I believe that my first exposure to the Komodo dragon was from reading Flight 714, one of the lesser-known of Hergé's Tintin adventures. Flight 714 was the second-to-last Tintin. The French edition (unavailable to me) was published in 1968.

Flight 714 is a peculiar Tintin. For starters, Captain Haddock doesn't get drunk once, and hardly screws up anything! Although there is considerable farce in the bedraggled millionaire Carreidas, adventure-story elements are prominent. Tintin and friends are spirited away to a small pacific island somewhere between Java and Australia where the people speak Indonesian. There is much gunplay, and though nobody gets shot there isn't any "I shoot your gun in two and make you angry" stuff either. Tintin and Captain Haddock wield submachine guns.

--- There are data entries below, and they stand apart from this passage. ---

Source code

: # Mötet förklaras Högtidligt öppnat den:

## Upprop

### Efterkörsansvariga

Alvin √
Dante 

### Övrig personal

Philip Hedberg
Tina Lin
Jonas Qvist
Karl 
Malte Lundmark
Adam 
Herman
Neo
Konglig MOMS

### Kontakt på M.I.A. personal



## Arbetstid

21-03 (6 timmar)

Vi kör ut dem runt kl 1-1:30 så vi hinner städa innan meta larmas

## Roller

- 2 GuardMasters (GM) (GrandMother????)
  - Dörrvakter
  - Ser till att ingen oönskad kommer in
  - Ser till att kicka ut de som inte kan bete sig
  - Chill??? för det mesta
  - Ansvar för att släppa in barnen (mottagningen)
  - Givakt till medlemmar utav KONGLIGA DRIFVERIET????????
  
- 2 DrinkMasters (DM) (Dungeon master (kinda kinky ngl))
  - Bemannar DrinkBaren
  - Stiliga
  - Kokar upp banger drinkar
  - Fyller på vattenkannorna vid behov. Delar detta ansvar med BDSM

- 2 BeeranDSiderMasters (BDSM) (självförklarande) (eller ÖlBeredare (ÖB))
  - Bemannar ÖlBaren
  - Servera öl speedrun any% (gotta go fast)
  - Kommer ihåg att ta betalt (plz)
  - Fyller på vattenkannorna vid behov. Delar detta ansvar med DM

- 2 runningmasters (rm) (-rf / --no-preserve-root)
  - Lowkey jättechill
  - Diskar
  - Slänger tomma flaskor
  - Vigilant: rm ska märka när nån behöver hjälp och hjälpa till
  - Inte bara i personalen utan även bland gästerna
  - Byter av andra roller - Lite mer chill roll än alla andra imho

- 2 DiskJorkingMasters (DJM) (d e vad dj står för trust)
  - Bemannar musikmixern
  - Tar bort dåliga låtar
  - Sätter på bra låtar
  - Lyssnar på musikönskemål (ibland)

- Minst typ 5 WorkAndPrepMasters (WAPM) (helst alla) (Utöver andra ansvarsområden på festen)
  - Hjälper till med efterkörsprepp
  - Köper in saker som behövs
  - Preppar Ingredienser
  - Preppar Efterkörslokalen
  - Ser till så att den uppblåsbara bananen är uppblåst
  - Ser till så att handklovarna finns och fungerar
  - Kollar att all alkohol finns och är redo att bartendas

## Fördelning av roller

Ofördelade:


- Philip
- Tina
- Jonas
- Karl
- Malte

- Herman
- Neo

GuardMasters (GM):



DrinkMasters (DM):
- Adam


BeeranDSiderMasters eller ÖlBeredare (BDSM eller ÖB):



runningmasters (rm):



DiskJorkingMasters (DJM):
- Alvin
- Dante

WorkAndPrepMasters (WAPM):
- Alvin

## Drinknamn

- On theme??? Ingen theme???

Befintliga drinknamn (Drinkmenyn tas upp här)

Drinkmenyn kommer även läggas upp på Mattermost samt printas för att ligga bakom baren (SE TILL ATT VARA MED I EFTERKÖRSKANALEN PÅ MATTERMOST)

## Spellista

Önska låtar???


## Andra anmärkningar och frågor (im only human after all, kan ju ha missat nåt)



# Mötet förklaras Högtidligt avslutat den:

More importantly, the narrative goes strangely awry at midpoint. In his later graphic novels, Herge grew bored with normal narratives and invented various ways of disrupting expectations. For example, the Castafiore Emerald is a virtual shaggy-dog tale. In the case of Flight 714 halfway through aliens start directing Tintin telepathically! It turns out that, for no logical reason, the tiny pacific island Tintin and friends have been spirited to is an ancient meeting place between humans and aliens, with temples showing astronaut spacemen and other shades of Erich Von Daniken's Chariots of the Gods (published the same year). Eventually aliens save the day, erase everyone's memory and essentially bring everything back to the way it was at the start of the tale.

In any case, the appearance of the monitor is the first intimation that the island is stranger than first supposed. The monitor itself does not reenter the story, but the careful reader has been alerted.

Then again, I may be overthinking this.